1.
Жизнь нашего двора была размеренной, неспешной и ленивой, как, вероятно, жизнь всех дворов слободы, города и государства. Мир казался достигшим, как у Гегеля, своей высшей формы, когда уже некуда идти и не за что бороться и умирать, и потому гражданину Молоканки1 не оставалось ничего другого, как играть под липками в карты и шахматы, резать по гаражам одичавших кур и запивать их водкой, читать газеты, философствовать и быть бессмертным — всё от скуки.
Но однажды пришла смерть и в наш двор. Это было в ноябре; она принесла с собой туман, тишину и у подъезда напротив прислонила к забору красивый, обитый красным бархатом ящик. Назначение ящика с золотым крестом недолго оставалось неясным. Для детского воображения нет неразрешимых загадок даже у самого раннего утра, потому что ребёнок просыпается сразу, ему неизвестна утренняя нега, как неизвестен порок.
Я стоял, ещё босой и неодетый, у окна, животом к тёплой батарее, и смотрел на красный ящик. Туман сглаживал его строгие очертания, делал его мутноватым и мягким, как и всё остальное — несколько тёмных силуэтов по сторонам, как бы вставших на страже, деревья, скамейки, дорожку, бельевую мачту и снасти, островок клумбы и лодочку, на которой мы вчера катались в тихом океане. Я приложил ладонь к стеклу, и когда его чуждый холодок коснулся моего сознания, вспомнил, что Валерик умирает,— и вот, значит, он умер.
Не помню, сколько было мне лет, но Валерику было одиннадцать, а я был младше Валерика. Он долго болел белокровием, и все во дворе говорили, что он скоро умрёт. Я ждал этого события серьёзно и сосредоточенно, и один раз даже спросил у кого-то, точно ли он умрёт и сколько ещё ждать.
2.
Валерика я видел хорошо всего три или четыре раза. Он не выходил, как мы это называли, «на улицу» и был существом изначально мифическим, потусторонним. В начале осени выдались тёплые дни, и большая улыбчивая женщина выносила его, закутанного в пуховый платок, на руках. За ней выносили стул и ставили его на середину двора, где солнце; она садилась удобно, основательно и сажала Валерика на колени. Каждый раз наши игры прекращались. Большая женщина улыбалась, озираясь по сторонам, и говорила:
— Дети, подойдите поближе, не бойтесь. Вот, Валерик хочет на вас посмотреть. Или вы забыли Валерика?
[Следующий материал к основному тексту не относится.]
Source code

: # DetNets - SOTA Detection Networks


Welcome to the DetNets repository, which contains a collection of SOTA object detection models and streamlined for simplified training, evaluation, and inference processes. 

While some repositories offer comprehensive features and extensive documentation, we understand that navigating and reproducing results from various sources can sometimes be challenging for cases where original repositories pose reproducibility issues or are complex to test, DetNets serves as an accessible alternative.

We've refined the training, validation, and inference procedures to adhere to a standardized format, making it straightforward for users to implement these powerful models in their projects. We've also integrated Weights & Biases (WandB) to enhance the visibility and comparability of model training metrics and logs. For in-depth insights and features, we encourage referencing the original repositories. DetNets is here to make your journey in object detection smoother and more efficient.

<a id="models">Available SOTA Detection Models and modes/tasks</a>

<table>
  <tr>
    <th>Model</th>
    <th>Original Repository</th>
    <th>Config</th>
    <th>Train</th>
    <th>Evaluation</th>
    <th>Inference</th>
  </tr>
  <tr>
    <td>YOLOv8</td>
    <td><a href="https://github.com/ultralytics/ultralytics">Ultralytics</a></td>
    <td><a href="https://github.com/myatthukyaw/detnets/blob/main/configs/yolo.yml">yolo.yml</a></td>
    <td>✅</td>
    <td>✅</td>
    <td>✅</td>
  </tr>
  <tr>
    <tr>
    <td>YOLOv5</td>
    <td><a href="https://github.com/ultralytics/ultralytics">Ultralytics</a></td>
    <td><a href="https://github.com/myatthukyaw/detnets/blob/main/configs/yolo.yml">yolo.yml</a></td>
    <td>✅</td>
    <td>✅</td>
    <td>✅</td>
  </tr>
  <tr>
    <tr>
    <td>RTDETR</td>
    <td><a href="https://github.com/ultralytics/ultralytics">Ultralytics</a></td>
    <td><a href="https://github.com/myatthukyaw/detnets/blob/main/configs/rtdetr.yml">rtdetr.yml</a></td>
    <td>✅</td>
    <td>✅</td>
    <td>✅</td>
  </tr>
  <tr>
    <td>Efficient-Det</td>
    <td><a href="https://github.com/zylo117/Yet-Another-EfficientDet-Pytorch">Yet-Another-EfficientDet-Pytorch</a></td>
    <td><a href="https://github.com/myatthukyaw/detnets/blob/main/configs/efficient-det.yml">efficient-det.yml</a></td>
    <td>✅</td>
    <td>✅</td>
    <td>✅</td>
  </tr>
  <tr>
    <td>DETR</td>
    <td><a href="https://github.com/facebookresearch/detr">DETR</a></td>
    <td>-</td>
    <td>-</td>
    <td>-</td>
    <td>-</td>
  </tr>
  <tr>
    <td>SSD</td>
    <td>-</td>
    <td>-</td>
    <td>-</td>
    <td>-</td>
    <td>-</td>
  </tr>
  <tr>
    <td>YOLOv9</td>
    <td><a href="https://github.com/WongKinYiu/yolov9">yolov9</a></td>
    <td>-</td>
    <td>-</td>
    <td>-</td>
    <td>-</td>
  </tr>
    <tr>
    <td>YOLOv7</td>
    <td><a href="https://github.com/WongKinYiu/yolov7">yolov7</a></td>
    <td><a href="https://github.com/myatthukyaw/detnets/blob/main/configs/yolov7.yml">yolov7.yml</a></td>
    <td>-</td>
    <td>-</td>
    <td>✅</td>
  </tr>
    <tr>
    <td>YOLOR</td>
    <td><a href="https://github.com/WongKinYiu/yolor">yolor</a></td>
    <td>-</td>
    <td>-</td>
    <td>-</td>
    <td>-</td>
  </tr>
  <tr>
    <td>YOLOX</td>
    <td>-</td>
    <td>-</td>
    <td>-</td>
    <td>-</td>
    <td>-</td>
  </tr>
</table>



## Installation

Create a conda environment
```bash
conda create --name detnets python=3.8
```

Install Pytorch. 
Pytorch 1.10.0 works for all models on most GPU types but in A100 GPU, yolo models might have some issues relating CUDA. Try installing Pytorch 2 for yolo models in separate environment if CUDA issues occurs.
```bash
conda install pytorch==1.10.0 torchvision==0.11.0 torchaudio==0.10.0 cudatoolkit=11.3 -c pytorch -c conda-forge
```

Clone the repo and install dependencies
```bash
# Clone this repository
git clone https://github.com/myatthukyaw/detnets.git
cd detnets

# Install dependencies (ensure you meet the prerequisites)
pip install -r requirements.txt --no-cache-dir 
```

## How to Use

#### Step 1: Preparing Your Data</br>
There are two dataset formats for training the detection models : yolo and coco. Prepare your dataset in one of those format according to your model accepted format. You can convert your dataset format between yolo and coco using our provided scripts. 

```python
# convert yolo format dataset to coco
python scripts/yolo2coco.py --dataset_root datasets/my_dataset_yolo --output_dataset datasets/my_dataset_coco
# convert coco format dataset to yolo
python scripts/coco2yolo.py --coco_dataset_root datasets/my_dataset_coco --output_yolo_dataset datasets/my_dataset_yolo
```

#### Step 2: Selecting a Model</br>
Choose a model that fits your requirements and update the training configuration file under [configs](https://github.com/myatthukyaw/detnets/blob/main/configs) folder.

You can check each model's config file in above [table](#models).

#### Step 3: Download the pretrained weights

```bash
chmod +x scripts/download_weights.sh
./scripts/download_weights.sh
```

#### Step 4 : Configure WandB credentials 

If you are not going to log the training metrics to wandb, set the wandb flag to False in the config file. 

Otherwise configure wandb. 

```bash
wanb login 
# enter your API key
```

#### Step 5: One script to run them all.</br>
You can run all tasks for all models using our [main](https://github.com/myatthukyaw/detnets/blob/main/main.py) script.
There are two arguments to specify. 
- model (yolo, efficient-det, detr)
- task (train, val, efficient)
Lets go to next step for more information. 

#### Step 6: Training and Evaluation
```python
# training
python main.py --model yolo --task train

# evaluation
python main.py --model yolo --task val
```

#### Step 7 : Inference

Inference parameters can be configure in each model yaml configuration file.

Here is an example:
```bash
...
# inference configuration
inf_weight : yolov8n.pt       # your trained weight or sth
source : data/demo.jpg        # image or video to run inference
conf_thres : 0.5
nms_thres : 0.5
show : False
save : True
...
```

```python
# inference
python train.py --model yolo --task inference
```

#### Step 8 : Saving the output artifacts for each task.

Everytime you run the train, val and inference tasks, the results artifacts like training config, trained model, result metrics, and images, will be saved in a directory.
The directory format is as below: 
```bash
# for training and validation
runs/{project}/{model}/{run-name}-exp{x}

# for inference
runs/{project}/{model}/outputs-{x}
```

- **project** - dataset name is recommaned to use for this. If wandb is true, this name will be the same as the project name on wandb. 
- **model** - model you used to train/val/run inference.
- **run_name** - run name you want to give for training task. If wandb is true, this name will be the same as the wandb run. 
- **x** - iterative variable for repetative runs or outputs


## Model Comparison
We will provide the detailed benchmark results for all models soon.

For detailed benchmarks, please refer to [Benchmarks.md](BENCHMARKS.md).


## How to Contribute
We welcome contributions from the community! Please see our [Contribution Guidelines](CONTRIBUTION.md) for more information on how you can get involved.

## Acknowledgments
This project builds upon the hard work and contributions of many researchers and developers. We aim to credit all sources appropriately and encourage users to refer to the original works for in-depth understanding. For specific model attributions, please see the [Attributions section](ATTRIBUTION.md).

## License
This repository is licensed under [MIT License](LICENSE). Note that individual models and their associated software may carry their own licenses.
Не смея ослушаться, мы подходили с игрушками в руках, как с напрасными дарами,— и всё же никогда так близко, чтобы не было немножко стыдно за себя. Тогда женщина делала удивлённые глаза и говорила:
— Смотри, Валерик, сколько хороших, красивых детей! Интересно, кто же они такие? Неужели они все твои друзья? Как же, как же, я узнаю их: вот это Гоги, вот это Асян, вот это Лекка!.. Очень, очень хорошие дети, добрые, красивые дети!
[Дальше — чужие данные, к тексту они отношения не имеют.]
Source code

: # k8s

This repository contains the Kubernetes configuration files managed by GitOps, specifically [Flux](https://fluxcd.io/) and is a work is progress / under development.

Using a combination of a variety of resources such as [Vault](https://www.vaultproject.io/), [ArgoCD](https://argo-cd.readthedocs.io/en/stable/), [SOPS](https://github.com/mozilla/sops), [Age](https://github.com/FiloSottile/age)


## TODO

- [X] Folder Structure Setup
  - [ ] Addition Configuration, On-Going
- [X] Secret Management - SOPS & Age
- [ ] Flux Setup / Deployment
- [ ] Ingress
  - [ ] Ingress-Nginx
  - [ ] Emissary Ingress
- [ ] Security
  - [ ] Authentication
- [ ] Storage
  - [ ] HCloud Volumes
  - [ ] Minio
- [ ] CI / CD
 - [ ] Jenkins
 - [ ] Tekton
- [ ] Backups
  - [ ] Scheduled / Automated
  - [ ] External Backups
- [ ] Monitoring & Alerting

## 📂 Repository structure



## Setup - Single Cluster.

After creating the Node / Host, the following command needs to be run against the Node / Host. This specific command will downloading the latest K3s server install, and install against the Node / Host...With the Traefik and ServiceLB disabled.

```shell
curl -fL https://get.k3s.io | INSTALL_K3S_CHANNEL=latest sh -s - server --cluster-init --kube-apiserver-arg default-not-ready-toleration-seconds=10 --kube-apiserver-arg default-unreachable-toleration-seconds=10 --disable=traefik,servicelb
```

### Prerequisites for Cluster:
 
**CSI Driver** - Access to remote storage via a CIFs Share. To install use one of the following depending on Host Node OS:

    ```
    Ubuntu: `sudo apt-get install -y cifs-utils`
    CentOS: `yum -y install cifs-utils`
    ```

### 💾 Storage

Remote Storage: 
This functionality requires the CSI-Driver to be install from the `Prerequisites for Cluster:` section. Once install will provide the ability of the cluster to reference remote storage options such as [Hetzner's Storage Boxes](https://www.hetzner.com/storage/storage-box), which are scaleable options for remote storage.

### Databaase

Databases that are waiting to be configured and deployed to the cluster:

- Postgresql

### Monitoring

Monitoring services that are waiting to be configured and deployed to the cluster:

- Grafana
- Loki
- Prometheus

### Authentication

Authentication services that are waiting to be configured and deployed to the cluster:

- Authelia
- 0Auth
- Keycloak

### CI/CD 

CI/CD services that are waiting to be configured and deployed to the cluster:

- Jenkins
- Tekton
Валерик был похож на маленького старика и царя детей, восседающего на троне; лицо у него было совсем белое, потому что у него была белая кровь; он тоже улыбался и неслышно, одними губами повторял наши имена, и нам это льстило. Тогда большая женщина начинала смеяться в голос и плавно и широко раскачиваться из стороны в сторону.
3.
К полудню во дворе, который казался теперь чужим и незнакомым, собралось много людей; они стояли в тумане небольшими кружками лицом друг к другу, заложив руки за спину и переминаясь, и были похожи на огромных ворон. При этом они глухо — будто кого боялись разбудить — переговаривались, покуривая и покашливая, и двор наполнился ровным колдовским бормотанием, и резко потрескивали костры наискосок, на которых в закопчённых до синевы котлах варилось мясо.
Мне показалось странным, что в такой день кто-то мог хлопотать об обеде.
— А как ты думал? Люди пришли разделить горе, они — гости, и их надо накормить,— объяснила мама, уходя.— Будьте умницами. Не ссорьтесь. Сегодня нельзя ссориться.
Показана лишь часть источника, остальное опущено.